━━━ Input for this task

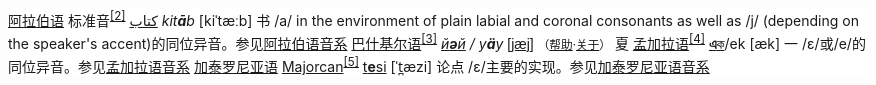 <td><a href="/wiki/%E9%98%BF%E6%8B%89%E4%BC%AF%E8%AF%AD" title="阿拉伯语">阿拉伯语</a></td>
<td>标准音<sup id="cite_ref-2" class="reference"><a href="#cite_note-2">&#91;2&#93;</a></sup></td>
<td><span lang="ar"><a href="/w/index.php?title=Arabic_alphabet&amp;action=edit&amp;redlink=1" class="new" title="Arabic alphabet（页面不存在）">كتاب</a></span>&#8206; <i>kit<b>ā</b>b</i></td>
<td><link rel="mw-deduplicated-inline-style" href="mw-data:TemplateStyles:r61209503"/><span title="国际音标" class="IPA">[kiˈtæːb]</span></td>
<td>书</td>
<td><link rel="mw-deduplicated-inline-style" href="mw-data:TemplateStyles:r61209503"/><span title="国际音标" class="IPA">/a/</span> in the environment of plain labial and coronal consonants as well as <link rel="mw-deduplicated-inline-style" href="mw-data:TemplateStyles:r61209503"/><span title="国际音标" class="IPA">/j/</span> (depending on the speaker's accent)的同位异音。参见<a href="/wiki/%E9%98%BF%E6%8B%89%E4%BC%AF%E8%AA%9E%E9%9F%B3%E7%B3%BB" title="阿拉伯语音系">阿拉伯语音系</a>
</td></tr>
<tr>
<td colspan="2"><a href="/wiki/%E5%B7%B4%E4%BB%80%E5%9F%BA%E5%B0%94%E8%AF%AD" title="巴什基尔语">巴什基尔语</a><sup id="cite_ref-3" class="reference"><a href="#cite_note-3">&#91;3&#93;</a></sup>
</td>
<td><i><span lang="gah-cyrl"><a href="https://zh.wiktionary.org/wiki/%D0%B9%D3%99%D0%B9" class="extiw" title="wikt:йәй">й<b>ә</b>й</a> / y<b>ä</b>y </span></i>
</td>
<td><style data-mw-deduplicate="TemplateStyles:r50792830">.mw-parser-output .audiolink a{background:url("//upload.wikimedia.org/wikipedia/commons/f/f7/Loudspeaker.png")center left no-repeat!important;padding-left:16px!important;padding-right:0!important}</style><span class="IPA audiolink nounderlines" style="font-family: sans-serif; white-space: nowrap;" lang="en"><a href="//upload.wikimedia.org/wikipedia/commons/6/6f/Ba-%D0%B9%D3%99%D0%B9.ogg" class="internal" title="Ba-йәй.ogg">[jæj]</a></span> <span class="metadata audiolinkinfo"><small>（<a href="/wiki/Wikipedia:%E5%AA%92%E9%AB%94%E5%B9%AB%E5%8A%A9" class="mw-redirect" title="Wikipedia:媒体帮助">帮助</a>·<a href="/wiki/File:Ba-%D0%B9%D3%99%D0%B9.ogg" title="File:Ba-йәй.ogg">关于</a>）</small></span>
</td>
<td>夏
</td>
<td>
</td></tr>
<tr>
<td colspan="2"><a href="/wiki/%E5%AD%9F%E5%8A%A0%E6%8B%89%E8%AF%AD" title="孟加拉语">孟加拉语</a><sup id="cite_ref-4" class="reference"><a href="#cite_note-4">&#91;4&#93;</a></sup></td>
<td><span lang="bn"><a href="/w/index.php?title=Bengali_alphabet&amp;action=edit&amp;redlink=1" class="new" title="Bengali alphabet（页面不存在）"><b>এ</b>ক</a></span>/ek</td>
<td><link rel="mw-deduplicated-inline-style" href="mw-data:TemplateStyles:r61209503"/><span title="国际音标" class="IPA">[æk]</span></td>
<td>一</td>
<td><link rel="mw-deduplicated-inline-style" href="mw-data:TemplateStyles:r61209503"/><span title="国际音标" class="IPA">/ɛ/</span>或<link rel="mw-deduplicated-inline-style" href="mw-data:TemplateStyles:r61209503"/><span title="国际音标" class="IPA">/e/</span>的同位异音。参见<a href="/w/index.php?title=%E5%AD%9F%E5%8A%A0%E6%8B%89%E8%AF%AD%E9%9F%B3%E7%B3%BB&amp;action=edit&amp;redlink=1" class="new" title="孟加拉语音系（页面不存在）">孟加拉语音系</a>
</td></tr>
<tr>
<td rowspan="2"><a href="/wiki/%E5%8A%A0%E6%B3%B0%E7%BD%97%E5%B0%BC%E4%BA%9A%E8%AF%AD" title="加泰罗尼亚语">加泰罗尼亚语</a></td>
<td><a href="/w/index.php?title=Balearic_dialect&amp;action=edit&amp;redlink=1" class="new" title="Balearic dialect（页面不存在）">Majorcan</a><sup id="cite_ref-rafel14_5-0" class="reference"><a href="#cite_note-rafel14-5">&#91;5&#93;</a></sup></td>
<td rowspan="2"><span lang="ca"><a href="/w/index.php?title=Catalan_alphabet&amp;action=edit&amp;redlink=1" class="new" title="Catalan alphabet（页面不存在）">t<b>e</b>si</a></span></td>
<td rowspan="2"><link rel="mw-deduplicated-inline-style" href="mw-data:TemplateStyles:r61209503"/><span title="国际音标" class="IPA">[ˈt̪æzi]</span></td>
<td rowspan="2">论点</td>
<td rowspan="2"><link rel="mw-deduplicated-inline-style" href="mw-data:TemplateStyles:r61209503"/><span title="国际音标" class="IPA">/ɛ/</span>主要的实现。参见<a href="/w/index.php?title=%E5%8A%A0%E6%B3%B0%E7%BD%97%E5%B0%BC%E4%BA%9A%E8%AF%AD%E9%9F%B3%E7%B3%BB&amp;action=edit&amp;redlink=1" class="new" title="加泰罗尼亚语音系（页面不存在）">加泰罗尼亚语音系</a>
</td></tr>
<tr>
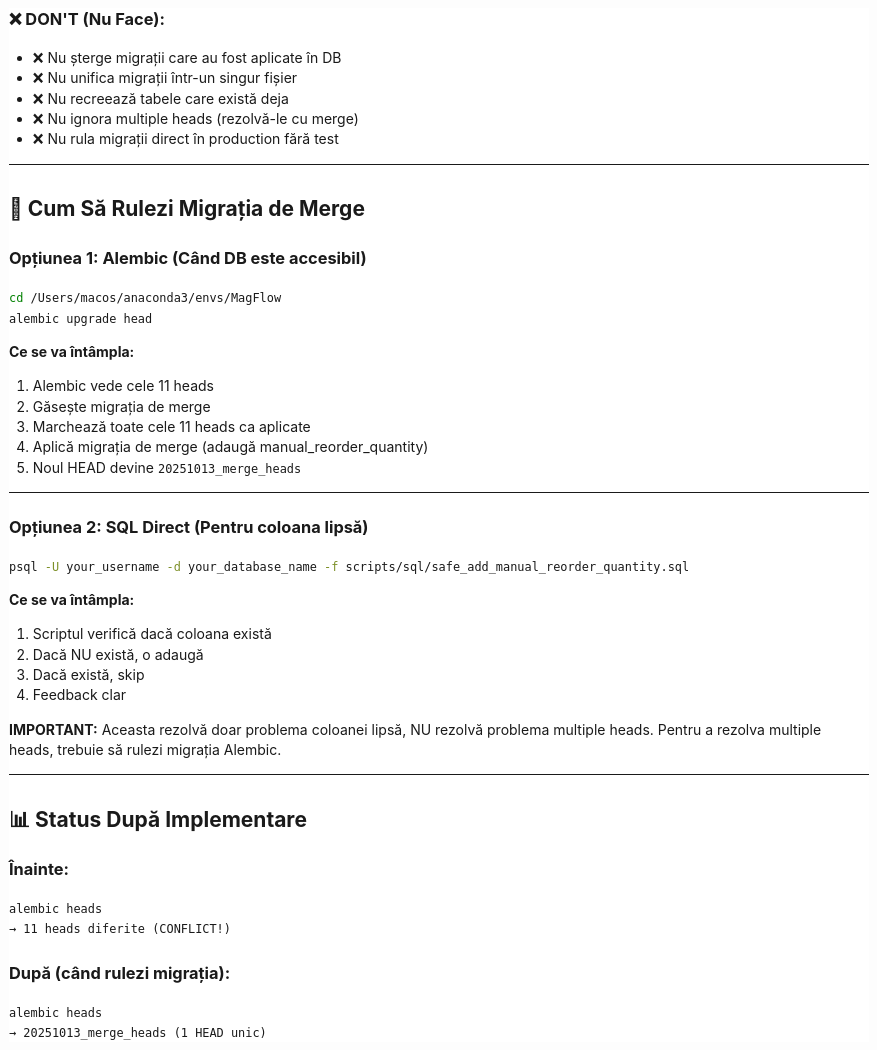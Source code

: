 ### **❌ DON'T (Nu Face):**
- ❌ Nu șterge migrații care au fost aplicate în DB
- ❌ Nu unifica migrații într-un singur fișier
- ❌ Nu recreează tabele care există deja
- ❌ Nu ignora multiple heads (rezolvă-le cu merge)
- ❌ Nu rula migrații direct în production fără test

---

## 🚀 Cum Să Rulezi Migrația de Merge

### **Opțiunea 1: Alembic (Când DB este accesibil)**

```bash
cd /Users/macos/anaconda3/envs/MagFlow
alembic upgrade head
```

**Ce se va întâmpla:**
1. Alembic vede cele 11 heads
2. Găsește migrația de merge
3. Marchează toate cele 11 heads ca aplicate
4. Aplică migrația de merge (adaugă manual_reorder_quantity)
5. Noul HEAD devine `20251013_merge_heads`

---

### **Opțiunea 2: SQL Direct (Pentru coloana lipsă)**

```bash
psql -U your_username -d your_database_name -f scripts/sql/safe_add_manual_reorder_quantity.sql
```

**Ce se va întâmpla:**
1. Scriptul verifică dacă coloana există
2. Dacă NU există, o adaugă
3. Dacă există, skip
4. Feedback clar

**IMPORTANT:** Aceasta rezolvă doar problema coloanei lipsă, NU rezolvă problema multiple heads. Pentru a rezolva multiple heads, trebuie să rulezi migrația Alembic.

---

## 📊 Status După Implementare

### **Înainte:**
```
alembic heads
→ 11 heads diferite (CONFLICT!)
```

### **După (când rulezi migrația):**
```
alembic heads
→ 20251013_merge_heads (1 HEAD unic)
```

━━━━━━

— Task requirements —
Pull every line with "lipsă" from the records.

— Response —
### **Opțiunea 2: SQL Direct (Pentru coloana lipsă)**
**IMPORTANT:** Aceasta rezolvă doar problema coloanei lipsă, NU rezolvă problema multiple heads. Pentru a rezolva multiple heads, trebuie să rulezi migrația Alembic.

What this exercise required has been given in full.